If you Google “Temp Tables vs Table Variables” you will come up with a myriad of results all of which contain excellent information. Some examples are:
SQL Server Planet – gives a fantastic matrix of the various things that can be accomplished through each option
Stackoverflow – Rory and Stackoverflow – Martin Smith – each of which gives you insight into the different advantages and disadvantages of one vs. the other. Things like scoping, transactional behavior, indexing, recompilation, locking and statistics. This is a tremendous amount of information and can really help you learn the internals of the two options.

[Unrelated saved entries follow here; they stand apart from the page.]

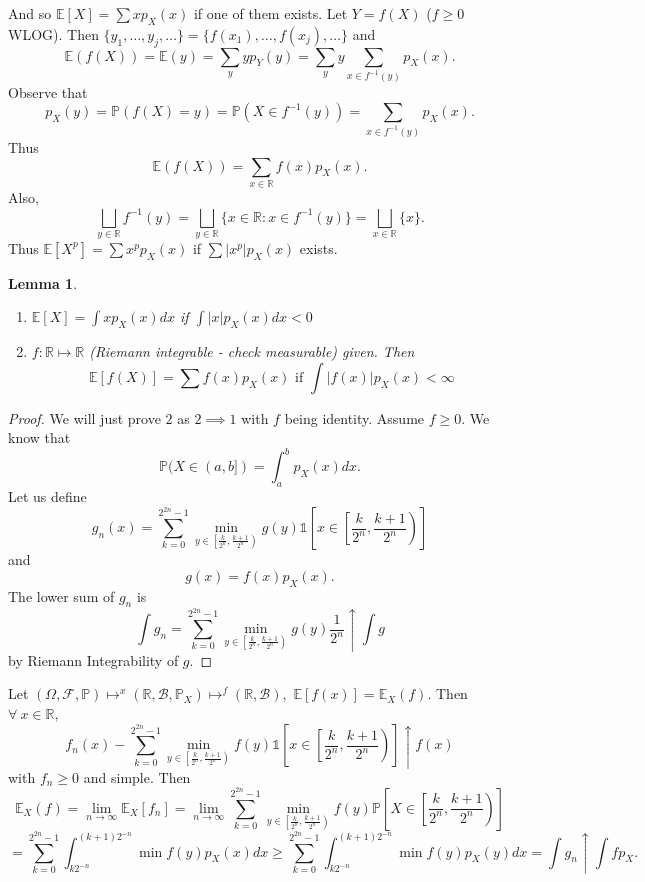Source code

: \documentclass{article}
\newcommand{\1}{\mathds{1}}
\newcommand{\R}{\mathbb{R}}
\newcommand{\E}{\mathbb{E}}
\newcommand{\F}{\mathcal{F}}
\newcommand{\B}{\mathcal{B}}
\newcommand{\PB}{\mathbb{P}}
\newcommand{\lf}{\left}
\newcommand{\rg}{\right}
\newcommand{\f}[2]{\frac{#1}{#2}}
\newcommand{\tb}[1]{\lf[#1\rg]}
\newcommand{\card}[1]{\lf\vert #1\rg\vert}
\newtheorem{lemma}[theorem]{Lemma}
\begin{document}
And so $\E[X]=\sum xp_X(x)$ if one of them exists.
Let $Y=f(X)$ ($f\geq 0$ WLOG). Then $\{y_1,\ldots,y_j,\ldots\}=\{f(x_1),\ldots,f(x_j),\ldots\}$ and $$\E(f(X))=\E(y)=\sum_yyp_Y(y)=\sum_yy\sum_{x\in f^{-1}(y)}p_X(x).$$ Observe that
$$p_X(y)=\PB(f(X)=y)=\PB(X\in f^{-1}(y))=\sum_{x\in f^{-1}(y)}p_X(x).$$ Thus $$\E(f(X))=\sum_{x\in\R}f(x)p_X(x).$$ Also, $$\bigsqcup_{y\in\R}f^{-1}(y)=\bigsqcup_{y\in\R}\{x\in\R:x\in f^{-1}(y)\}=\bigsqcup_{x\in\R}\{x\}.$$
Thus $\E[X^p]=\sum x^pp_X(x)$ if $\sum \card{x^p}p_X(x)$ exists. 
\begin{lemma}
    \begin{enumerate}
        \item $\E[X]=\int xp_X(x)dx$ if $\int\card{x}p_X(x)dx<0$
        \item $f:\R\mapsto\R$ (Riemann integrable - check measurable) given. Then $$\E[f(X)]=\sum f(x)p_X(x)\text{ if }\int\card{f(x)}p_X(x)<\infty$$
    \end{enumerate}
\end{lemma}
\begin{proof}
    We will just prove $2$ as $2\implies 1$ with $f$ being identity. Assume $f\geq 0.$ We know that $$\PB(X\in (a,b])=\int_a^bp_X(x)dx.$$ Let us define $$g_n(x)=\sum_{k=0}^{2^{2n}-1}\min_{y\in\lf[\f k{2^n},\f{k+1}{2^n}\rg)}g(y)\1\tb{x\in\lf[\f k{2^n},\f{k+1}{2^n}\rg)}$$ and $$g(x)=f(x)p_X(x).$$ The lower sum of $g_n$ is $$\int g_n=\sum_{k=0}^{2^{2n}-1}\min_{y\in\lf[\f k{2^n},\f{k+1}{2^n}\rg)}g(y)\f1{2^n}\uparrow\int g$$ by Riemann Integrability of $g.$ 
\end{proof}
Let $(\Omega,\F,\PB)\mapsto^x(\R,\B,\PB_X)\mapsto^f (\R,\B),$ $\E[f(x)]=\E_X(f).$ Then $\forall\ x\in\R,$ $$f_n(x)-\sum_{k=0}^{2^{2n}-1}\min_{y\in\lf[\f k{2^n},\f{k+1}{2^n}\rg)}f(y)\1\tb{x\in\lf[\f k{2^n},\f{k+1}{2^n}\rg)}\uparrow f(x)$$ with $f_n\geq 0$ and simple. Then $$\E_X(f)=\lim_{n\to\infty}\E_X[f_n]=\lim_{n\to\infty}\sum_{k=0}^{2^{2n}-1}\min_{y\in\lf[\f k{2^n},\f{k+1}{2^n}\rg)}f(y)\PB\tb{X\in\lf[\f k{2^n},\f{k+1}{2^n}\rg)}$$ $$=\sum_{k=0}^{2^{2n}-1}\int_{k2^{-n}}^{(k+1)2^{-n}}\min_{}f(y)p_X(x)dx\geq \sum_{k=0}^{2^{2n}-1}\int_{k2^{-n}}^{(k+1)2^{-n}}\min_{}f(y)p_X(y)dx=\int g_n\uparrow \int fp_X.$$ 
\end{document}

Code Project – gives a nice little run through of the performance of each type with time to complete for the varying record set lengths
Pretty much anything that you could want to know about temp tables and table variables you can find in one of these links.
What I want to discuss here is why it makes such a big difference on these larger data sets, as each of the above links clearly states is under what circumstances you do not want to use table variables. Below I have a very simple set of queries that will demonstrate what I see as the biggest issue with larger datasets being used with table variables.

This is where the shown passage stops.